• **Task goal**
Repeat only the stretch of lines below that runs from the line with "### Input file - Services" through the line with "Windows Server |", unaltered.

• **Dataset records**
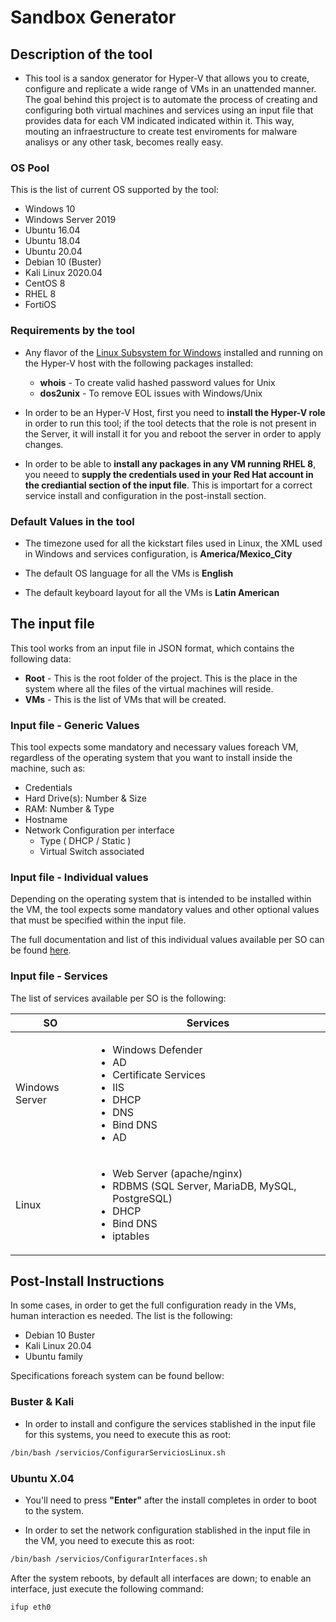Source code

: # Sandbox Generator

## Description of the tool

* This tool is a sandox generator for Hyper-V that allows you to create, configure and replicate a wide range of VMs in an unattended manner. The goal behind this project is to automate the process of creating and configuring both virtual machines and services using an input file that provides data for each VM indicated indicated within it. This way, mouting an infraestructure to create test enviroments for malware analisys or any other task, becomes really easy.

### OS Pool

This is the list of current OS supported by the tool:

* Windows 10
* Windows Server 2019
* Ubuntu 16.04 
* Ubuntu 18.04 
* Ubuntu 20.04 
* Debian 10 (Buster)
* Kali Linux 2020.04
* CentOS 8
* RHEL 8
* FortiOS

### Requirements by the tool

* Any flavor of the [Linux Subsystem for Windows] installed and running on the Hyper-V host with the following packages installed:

    - **whois** - To create valid hashed password values for Unix
    - **dos2unix** - To remove EOL issues with Windows/Unix

* In order to be an Hyper-V Host, first you need to **install the Hyper-V role** in order to run this tool; if the tool detects that the role is not present in the Server, it will install it for you and reboot the server in order to apply changes.

* In order to be able to **install any packages in any VM running RHEL 8**, you neeed to **supply the credentials used in your Red Hat account in the crediantial section of the input file**. This is importart for a correct service install and configuration in the post-install section.


### Default Values in the tool

* The timezone used for all the kickstart files used in Linux, the XML used in Windows and services configuration, is **America/Mexico_City**

* The default OS language for all the VMs is **English**

* The default keyboard layout for all the VMs is **Latin American**



## The input file

This tool works from an input file in JSON format, which contains the following data:

* **Root** - This is the root folder of the project. This is the place in the system where all the files of the virtual machines will reside.
* **VMs** - This is the list of VMs that will be created.

###  Input file - Generic Values

This tool expects some mandatory and necessary values foreach VM, regardless of the operating system that you want to install inside the machine, such as:

* Credentials
* Hard Drive(s): Number & Size  
* RAM: Number & Type 
* Hostname
* Network Configuration per interface
    * Type ( DHCP / Static )
    * Virtual Switch associated

### Input file - Individual values

Depending on the operating system that is intended to be installed within the VM, the tool expects some mandatory values and other optional values that must be specified within the input file.

The full documentation and list of this individual values available per SO can be found [here].

### Input file - Services 

The list of services available per SO is the following:

| SO | Services |
| ------ | ------ |
| Windows Server |  <ul><li>Windows Defender</li><li>AD</li><li>Certificate Services</li><li>IIS</li><li>DHCP</li><li>DNS</li><li>Bind DNS</li><li>AD</li></ul> |
| Linux | <ul><li>Web Server (apache/nginx)</li><li>RDBMS (SQL Server, MariaDB, MySQL, PostgreSQL)</li><li>DHCP</li><li>Bind DNS</li><li>iptables</li></ul> |


## Post-Install Instructions

In some cases, in order to get the full configuration ready in the VMs, human interaction es needed. The list is the following:

* Debian 10 Buster
* Kali Linux 20.04
* Ubuntu family

Specifications foreach system can be found bellow:


### Buster & Kali

*  In order to install and configure the services stablished in the input file for this systems, you need to execute this as root:

```sh
/bin/bash /servicios/ConfigurarServiciosLinux.sh
```

### Ubuntu X.04

* You'll need to press **"Enter"** after the install completes in order to boot to the system.

* In order to set the network configuration stablished in the input file in the VM, you need to execute this as root:

```sh
/bin/bash /servicios/ConfigurarInterfaces.sh
```

After the system reboots, by default all interfaces are down; to enable an interface, just execute the following command:

```sh
ifup eth0
```

[here]: <https://docs.google.com/spreadsheets/d/13qQsPp08ocH_j-whSafJKate7DskU9h4aBCn-lr3qTU/edit#gid=492063908>
[Linux Subsystem for Windows]: <https://docs.microsoft.com/en-us/windows/wsl/install-win10>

• **Exercise output**
### Input file - Services 

The list of services available per SO is the following:

| SO | Services |
| ------ | ------ |
| Windows Server |  <ul><li>Windows Defender</li><li>AD</li><li>Certificate Services</li><li>IIS</li><li>DHCP</li><li>DNS</li><li>Bind DNS</li><li>AD</li></ul> |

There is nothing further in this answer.